[[ Extracted information, beginning ]]
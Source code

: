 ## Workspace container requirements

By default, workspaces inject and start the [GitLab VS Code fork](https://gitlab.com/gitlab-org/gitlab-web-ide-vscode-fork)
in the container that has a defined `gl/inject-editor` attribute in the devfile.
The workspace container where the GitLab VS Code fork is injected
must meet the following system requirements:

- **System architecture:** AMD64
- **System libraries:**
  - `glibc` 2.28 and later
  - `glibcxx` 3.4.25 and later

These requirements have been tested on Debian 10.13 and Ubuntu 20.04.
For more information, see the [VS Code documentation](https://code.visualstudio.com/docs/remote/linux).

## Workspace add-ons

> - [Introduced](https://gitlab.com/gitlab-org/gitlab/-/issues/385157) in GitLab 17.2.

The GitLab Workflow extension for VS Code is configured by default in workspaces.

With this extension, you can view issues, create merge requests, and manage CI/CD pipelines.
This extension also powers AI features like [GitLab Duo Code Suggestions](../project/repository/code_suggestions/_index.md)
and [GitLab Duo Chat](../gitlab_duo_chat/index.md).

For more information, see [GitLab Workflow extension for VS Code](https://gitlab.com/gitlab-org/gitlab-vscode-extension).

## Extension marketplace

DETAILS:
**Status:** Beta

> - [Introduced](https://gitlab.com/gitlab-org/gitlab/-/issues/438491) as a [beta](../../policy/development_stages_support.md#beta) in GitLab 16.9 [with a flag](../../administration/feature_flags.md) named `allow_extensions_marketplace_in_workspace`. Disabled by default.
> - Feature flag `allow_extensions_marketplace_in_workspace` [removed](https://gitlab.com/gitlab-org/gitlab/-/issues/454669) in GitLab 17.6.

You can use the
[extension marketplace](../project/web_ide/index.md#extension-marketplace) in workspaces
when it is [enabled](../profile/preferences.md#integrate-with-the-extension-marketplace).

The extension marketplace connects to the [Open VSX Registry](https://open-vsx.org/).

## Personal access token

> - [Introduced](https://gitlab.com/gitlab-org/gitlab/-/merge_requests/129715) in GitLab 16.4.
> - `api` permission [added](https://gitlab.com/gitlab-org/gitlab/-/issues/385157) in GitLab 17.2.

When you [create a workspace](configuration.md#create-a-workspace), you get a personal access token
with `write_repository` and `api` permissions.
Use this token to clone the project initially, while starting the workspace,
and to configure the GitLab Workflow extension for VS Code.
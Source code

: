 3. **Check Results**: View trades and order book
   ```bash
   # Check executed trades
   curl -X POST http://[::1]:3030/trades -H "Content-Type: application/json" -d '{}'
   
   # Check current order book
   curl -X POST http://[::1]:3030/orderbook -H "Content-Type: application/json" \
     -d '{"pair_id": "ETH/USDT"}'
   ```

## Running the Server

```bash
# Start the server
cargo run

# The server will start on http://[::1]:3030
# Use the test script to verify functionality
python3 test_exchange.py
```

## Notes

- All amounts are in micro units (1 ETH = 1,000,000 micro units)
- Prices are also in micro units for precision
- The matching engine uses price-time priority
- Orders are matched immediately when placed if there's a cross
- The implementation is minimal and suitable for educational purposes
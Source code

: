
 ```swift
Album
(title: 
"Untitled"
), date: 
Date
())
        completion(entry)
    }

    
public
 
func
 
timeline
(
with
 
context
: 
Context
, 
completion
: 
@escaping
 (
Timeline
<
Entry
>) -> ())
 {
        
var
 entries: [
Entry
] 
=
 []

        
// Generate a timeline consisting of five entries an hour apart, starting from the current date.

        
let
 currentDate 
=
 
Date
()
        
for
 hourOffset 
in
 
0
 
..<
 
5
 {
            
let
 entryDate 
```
[[ Extracted information, end ]]
Your objective: Print every record exactly, so that each word matches what is written above.

Result:
Source code

: ## Workspace container requirements

By default, workspaces inject and start the [GitLab VS Code fork](https://gitlab.com/gitlab-org/gitlab-web-ide-vscode-fork)
in the container that has a defined `gl/inject-editor` attribute in the devfile.
The workspace container where the GitLab VS Code fork is injected
must meet the following system requirements:

- **System architecture:** AMD64
- **System libraries:**
  - `glibc` 2.28 and later
  - `glibcxx` 3.4.25 and later

These requirements have been tested on Debian 10.13 and Ubuntu 20.04.
For more information, see the [VS Code documentation](https://code.visualstudio.com/docs/remote/linux).

## Workspace add-ons

> - [Introduced](https://gitlab.com/gitlab-org/gitlab/-/issues/385157) in GitLab 17.2.

The GitLab Workflow extension for VS Code is configured by default in workspaces.

With this extension, you can view issues, create merge requests, and manage CI/CD pipelines.
This extension also powers AI features like [GitLab Duo Code Suggestions](../project/repository/code_suggestions/_index.md)
and [GitLab Duo Chat](../gitlab_duo_chat/index.md).

For more information, see [GitLab Workflow extension for VS Code](https://gitlab.com/gitlab-org/gitlab-vscode-extension).

## Extension marketplace

DETAILS:
**Status:** Beta

> - [Introduced](https://gitlab.com/gitlab-org/gitlab/-/issues/438491) as a [beta](../../policy/development_stages_support.md#beta) in GitLab 16.9 [with a flag](../../administration/feature_flags.md) named `allow_extensions_marketplace_in_workspace`. Disabled by default.
> - Feature flag `allow_extensions_marketplace_in_workspace` [removed](https://gitlab.com/gitlab-org/gitlab/-/issues/454669) in GitLab 17.6.

You can use the
[extension marketplace](../project/web_ide/index.md#extension-marketplace) in workspaces
when it is [enabled](../profile/preferences.md#integrate-with-the-extension-marketplace).

The extension marketplace connects to the [Open VSX Registry](https://open-vsx.org/).

## Personal access token

> - [Introduced](https://gitlab.com/gitlab-org/gitlab/-/merge_requests/129715) in GitLab 16.4.
> - `api` permission [added](https://gitlab.com/gitlab-org/gitlab/-/issues/385157) in GitLab 17.2.

When you [create a workspace](configuration.md#create-a-workspace), you get a personal access token
with `write_repository` and `api` permissions.
Use this token to clone the project initially, while starting the workspace,
and to configure the GitLab Workflow extension for VS Code.
Source code

: 3. **Check Results**: View trades and order book
   ```bash
   # Check executed trades
   curl -X POST http://[::1]:3030/trades -H "Content-Type: application/json" -d '{}'
   
   # Check current order book
   curl -X POST http://[::1]:3030/orderbook -H "Content-Type: application/json" \
     -d '{"pair_id": "ETH/USDT"}'
   ```

## Running the Server

```bash
# Start the server
cargo run

# The server will start on http://[::1]:3030
# Use the test script to verify functionality
python3 test_exchange.py
```

## Notes

- All amounts are in micro units (1 ETH = 1,000,000 micro units)
- Prices are also in micro units for precision
- The matching engine uses price-time priority
- Orders are matched immediately when placed if there's a cross
- The implementation is minimal and suitable for educational purposes
Source code

:
 ```swift
Album
(title: 
"Untitled"
), date: 
Date
())
        completion(entry)
    }

    
public
 
func
 
timeline
(
with
 
context
: 
Context
, 
completion
: 
@escaping
 (
Timeline
<
Entry
>) -> ())
 {
        
var
 entries: [
Entry
] 
=
 []

        
// Generate a timeline consisting of five entries an hour apart, starting from the current date.

        
let
 currentDate 
=
 
Date
()
        
for
 hourOffset 
in
 
0
 
..<
 
5
 {
            
let
 entryDate 
```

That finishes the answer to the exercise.